In the listing below, lines with the string "least" are to be counted; the number is the entire reply.

--- MATERIAL SHOWN Enclosed Below ---

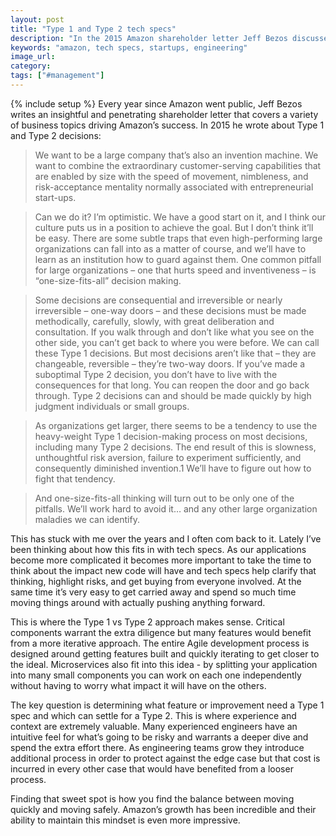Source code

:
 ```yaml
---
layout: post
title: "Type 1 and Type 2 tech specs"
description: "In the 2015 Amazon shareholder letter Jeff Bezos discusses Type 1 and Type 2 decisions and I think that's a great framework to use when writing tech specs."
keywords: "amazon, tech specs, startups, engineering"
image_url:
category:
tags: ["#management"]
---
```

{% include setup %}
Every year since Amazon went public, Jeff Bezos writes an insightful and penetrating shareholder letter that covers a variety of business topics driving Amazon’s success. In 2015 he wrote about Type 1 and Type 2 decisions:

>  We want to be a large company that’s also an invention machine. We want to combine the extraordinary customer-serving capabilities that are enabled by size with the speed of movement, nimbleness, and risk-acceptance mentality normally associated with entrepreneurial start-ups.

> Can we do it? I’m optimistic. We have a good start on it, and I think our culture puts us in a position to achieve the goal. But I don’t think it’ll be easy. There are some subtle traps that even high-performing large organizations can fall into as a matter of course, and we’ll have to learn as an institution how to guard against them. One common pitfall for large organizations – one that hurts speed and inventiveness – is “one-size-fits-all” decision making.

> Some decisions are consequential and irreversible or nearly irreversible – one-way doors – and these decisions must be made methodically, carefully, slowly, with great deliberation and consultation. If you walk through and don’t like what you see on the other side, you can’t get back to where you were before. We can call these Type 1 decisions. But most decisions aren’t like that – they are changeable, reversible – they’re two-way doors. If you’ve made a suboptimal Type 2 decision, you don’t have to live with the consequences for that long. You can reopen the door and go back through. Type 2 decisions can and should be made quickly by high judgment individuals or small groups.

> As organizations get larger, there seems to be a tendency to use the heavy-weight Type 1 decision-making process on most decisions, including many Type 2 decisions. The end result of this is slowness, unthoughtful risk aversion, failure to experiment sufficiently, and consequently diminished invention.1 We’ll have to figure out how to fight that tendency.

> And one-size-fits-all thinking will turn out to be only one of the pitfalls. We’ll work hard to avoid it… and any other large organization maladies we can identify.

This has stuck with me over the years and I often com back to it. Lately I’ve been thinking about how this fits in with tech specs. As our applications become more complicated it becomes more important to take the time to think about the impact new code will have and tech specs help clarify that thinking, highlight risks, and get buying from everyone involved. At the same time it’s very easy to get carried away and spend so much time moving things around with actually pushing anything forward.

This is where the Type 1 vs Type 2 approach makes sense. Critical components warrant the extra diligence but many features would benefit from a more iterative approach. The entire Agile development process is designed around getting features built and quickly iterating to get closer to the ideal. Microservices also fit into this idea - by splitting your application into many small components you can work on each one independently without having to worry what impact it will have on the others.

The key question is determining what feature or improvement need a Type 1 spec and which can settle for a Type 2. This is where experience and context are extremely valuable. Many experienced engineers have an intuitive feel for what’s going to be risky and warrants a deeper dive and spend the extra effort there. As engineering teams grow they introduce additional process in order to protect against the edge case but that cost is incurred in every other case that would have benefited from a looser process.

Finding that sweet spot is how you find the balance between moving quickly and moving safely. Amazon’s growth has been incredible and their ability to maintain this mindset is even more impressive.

--- End of Enclosed MATERIAL SHOWN ---
--- MATERIAL SHOWN Enclosed Below ---

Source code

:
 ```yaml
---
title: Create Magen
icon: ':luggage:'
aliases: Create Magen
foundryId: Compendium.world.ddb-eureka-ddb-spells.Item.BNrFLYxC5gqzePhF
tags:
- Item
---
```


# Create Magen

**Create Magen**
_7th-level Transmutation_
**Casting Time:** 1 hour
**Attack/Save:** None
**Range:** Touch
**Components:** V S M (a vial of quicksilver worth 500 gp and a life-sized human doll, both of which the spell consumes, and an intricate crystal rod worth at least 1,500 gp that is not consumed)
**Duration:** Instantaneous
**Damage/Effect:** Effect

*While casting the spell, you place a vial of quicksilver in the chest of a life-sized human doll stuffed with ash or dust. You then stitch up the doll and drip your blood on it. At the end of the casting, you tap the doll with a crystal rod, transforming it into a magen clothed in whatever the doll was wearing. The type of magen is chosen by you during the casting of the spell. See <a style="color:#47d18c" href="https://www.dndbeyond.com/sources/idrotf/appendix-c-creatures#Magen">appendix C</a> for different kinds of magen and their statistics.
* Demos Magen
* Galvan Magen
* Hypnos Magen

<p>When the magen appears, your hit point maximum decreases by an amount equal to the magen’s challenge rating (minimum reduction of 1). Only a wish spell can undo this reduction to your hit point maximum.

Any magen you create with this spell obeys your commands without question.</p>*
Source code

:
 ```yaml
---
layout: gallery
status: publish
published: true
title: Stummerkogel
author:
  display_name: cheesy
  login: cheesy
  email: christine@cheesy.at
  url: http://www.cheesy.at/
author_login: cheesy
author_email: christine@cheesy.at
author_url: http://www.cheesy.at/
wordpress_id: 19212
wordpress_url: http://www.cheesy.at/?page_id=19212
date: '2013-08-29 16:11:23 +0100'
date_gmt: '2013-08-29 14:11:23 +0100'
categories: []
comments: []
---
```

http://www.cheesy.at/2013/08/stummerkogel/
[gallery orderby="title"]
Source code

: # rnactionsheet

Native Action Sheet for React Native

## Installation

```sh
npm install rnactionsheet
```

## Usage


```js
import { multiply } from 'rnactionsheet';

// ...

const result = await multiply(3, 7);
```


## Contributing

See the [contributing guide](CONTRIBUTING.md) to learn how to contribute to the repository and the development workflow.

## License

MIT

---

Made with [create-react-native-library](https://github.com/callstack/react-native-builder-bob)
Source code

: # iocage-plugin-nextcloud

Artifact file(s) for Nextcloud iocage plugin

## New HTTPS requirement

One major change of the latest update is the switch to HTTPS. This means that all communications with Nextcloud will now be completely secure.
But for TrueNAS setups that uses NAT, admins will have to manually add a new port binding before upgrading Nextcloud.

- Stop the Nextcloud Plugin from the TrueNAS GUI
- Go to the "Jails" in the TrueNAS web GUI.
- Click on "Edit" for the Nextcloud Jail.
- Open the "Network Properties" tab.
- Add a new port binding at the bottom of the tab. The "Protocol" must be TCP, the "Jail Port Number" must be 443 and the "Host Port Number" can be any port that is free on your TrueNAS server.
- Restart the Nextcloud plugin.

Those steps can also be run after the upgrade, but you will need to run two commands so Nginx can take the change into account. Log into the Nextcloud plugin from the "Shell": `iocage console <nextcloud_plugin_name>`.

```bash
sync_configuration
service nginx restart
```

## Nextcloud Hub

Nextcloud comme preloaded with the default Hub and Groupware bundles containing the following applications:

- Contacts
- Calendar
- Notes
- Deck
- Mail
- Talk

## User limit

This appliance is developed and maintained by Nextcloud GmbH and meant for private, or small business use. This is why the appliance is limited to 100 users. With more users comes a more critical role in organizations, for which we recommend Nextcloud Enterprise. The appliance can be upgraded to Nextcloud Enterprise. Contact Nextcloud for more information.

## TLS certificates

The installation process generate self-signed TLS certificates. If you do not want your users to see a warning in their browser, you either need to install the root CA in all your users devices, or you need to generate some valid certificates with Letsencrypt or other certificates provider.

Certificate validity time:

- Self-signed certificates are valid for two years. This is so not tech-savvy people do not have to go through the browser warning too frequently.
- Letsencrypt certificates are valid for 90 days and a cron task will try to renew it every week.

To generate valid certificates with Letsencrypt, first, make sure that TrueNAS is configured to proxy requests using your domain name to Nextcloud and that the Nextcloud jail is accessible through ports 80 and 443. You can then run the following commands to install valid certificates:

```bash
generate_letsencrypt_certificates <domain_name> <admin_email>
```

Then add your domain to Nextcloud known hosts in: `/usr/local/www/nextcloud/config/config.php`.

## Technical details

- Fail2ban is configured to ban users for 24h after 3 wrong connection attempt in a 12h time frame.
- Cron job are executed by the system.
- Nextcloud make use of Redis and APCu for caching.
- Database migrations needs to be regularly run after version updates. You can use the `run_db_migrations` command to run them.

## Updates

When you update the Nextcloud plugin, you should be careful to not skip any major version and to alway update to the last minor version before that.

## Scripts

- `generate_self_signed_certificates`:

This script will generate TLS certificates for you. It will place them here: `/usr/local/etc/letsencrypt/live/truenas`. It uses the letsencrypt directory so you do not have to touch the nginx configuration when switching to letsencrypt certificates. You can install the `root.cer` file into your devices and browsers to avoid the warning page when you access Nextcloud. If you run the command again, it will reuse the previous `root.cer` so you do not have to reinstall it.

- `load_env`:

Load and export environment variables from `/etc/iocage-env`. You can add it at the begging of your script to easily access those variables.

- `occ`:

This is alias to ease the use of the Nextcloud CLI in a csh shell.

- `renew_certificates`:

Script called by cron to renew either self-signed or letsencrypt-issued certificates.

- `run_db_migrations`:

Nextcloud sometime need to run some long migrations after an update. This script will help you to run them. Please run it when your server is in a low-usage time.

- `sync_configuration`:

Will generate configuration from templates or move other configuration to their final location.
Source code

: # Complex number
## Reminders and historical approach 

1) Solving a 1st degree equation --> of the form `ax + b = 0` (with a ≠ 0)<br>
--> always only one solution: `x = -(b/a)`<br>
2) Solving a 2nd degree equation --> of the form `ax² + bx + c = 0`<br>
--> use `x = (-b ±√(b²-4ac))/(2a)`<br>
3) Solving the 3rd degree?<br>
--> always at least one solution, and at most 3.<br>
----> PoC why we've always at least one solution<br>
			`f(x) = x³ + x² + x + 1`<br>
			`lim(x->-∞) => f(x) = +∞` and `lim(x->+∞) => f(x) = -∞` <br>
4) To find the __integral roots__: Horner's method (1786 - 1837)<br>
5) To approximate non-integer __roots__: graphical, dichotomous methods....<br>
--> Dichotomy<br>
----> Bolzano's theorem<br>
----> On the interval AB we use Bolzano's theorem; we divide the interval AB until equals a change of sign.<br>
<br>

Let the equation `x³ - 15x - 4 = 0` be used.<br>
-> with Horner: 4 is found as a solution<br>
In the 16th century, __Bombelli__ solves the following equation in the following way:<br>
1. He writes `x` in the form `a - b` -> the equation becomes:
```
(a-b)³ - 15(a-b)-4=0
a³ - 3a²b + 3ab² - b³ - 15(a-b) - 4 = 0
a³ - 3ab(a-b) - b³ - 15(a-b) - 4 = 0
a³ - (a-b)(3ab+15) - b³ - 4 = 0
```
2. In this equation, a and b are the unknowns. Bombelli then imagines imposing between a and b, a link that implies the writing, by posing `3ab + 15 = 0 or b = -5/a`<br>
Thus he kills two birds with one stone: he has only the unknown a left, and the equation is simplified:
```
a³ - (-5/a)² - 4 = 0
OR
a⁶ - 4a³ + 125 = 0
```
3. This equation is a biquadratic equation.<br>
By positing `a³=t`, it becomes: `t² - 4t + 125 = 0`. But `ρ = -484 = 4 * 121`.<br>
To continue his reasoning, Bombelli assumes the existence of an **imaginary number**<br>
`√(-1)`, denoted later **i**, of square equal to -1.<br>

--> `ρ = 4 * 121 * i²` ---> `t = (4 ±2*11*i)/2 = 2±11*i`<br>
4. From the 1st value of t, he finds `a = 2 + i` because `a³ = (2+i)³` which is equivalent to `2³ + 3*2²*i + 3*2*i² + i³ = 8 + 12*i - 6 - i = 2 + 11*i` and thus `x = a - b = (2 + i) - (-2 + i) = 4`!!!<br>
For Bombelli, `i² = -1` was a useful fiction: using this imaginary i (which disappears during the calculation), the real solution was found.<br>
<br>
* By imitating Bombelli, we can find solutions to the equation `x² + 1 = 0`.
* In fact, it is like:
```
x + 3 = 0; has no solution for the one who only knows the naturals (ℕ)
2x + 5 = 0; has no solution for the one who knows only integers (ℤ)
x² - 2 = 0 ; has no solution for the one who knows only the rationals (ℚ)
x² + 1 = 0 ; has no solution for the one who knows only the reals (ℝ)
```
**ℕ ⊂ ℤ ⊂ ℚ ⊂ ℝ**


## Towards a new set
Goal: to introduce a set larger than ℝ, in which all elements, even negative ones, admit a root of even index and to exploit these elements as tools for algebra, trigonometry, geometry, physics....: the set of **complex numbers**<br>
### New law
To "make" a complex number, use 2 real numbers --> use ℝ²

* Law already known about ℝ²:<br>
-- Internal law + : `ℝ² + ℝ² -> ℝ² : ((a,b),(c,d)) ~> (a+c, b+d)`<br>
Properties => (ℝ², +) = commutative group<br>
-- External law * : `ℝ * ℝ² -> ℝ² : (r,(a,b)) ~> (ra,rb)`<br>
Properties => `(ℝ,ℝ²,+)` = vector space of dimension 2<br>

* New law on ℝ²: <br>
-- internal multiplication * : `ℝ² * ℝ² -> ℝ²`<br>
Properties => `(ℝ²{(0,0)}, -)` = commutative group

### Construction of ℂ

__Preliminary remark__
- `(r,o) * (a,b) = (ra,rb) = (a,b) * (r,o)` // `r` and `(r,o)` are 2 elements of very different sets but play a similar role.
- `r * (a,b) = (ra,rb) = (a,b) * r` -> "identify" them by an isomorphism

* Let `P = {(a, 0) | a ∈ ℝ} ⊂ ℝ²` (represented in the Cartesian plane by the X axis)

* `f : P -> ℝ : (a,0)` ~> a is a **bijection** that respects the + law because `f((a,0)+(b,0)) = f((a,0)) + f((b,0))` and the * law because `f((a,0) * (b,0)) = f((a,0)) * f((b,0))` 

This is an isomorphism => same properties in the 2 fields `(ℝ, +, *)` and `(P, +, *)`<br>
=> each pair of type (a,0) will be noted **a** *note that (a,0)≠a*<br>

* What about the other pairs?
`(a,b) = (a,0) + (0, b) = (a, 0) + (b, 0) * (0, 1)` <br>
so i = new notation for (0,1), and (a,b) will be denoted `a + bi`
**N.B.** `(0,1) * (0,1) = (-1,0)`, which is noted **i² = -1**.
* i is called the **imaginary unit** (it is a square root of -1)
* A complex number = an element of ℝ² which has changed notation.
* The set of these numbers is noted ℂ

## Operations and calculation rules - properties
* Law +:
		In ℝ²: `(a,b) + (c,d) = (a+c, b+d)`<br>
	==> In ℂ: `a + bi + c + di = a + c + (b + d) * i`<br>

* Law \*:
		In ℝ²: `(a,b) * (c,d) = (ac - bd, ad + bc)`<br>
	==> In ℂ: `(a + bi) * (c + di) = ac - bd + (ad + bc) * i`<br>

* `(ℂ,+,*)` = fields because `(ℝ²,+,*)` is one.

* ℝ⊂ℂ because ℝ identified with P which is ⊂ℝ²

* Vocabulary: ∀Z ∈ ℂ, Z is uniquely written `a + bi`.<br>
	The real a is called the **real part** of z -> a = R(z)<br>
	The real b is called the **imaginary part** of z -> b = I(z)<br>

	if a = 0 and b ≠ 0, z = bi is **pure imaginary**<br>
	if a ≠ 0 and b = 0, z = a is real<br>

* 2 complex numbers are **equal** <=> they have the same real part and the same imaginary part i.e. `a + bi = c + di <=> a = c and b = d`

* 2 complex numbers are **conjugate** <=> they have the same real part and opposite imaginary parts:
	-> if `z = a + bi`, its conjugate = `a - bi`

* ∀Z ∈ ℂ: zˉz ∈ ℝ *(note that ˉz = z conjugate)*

--- End of Enclosed MATERIAL SHOWN ---

REPLY TO THE TASK:
3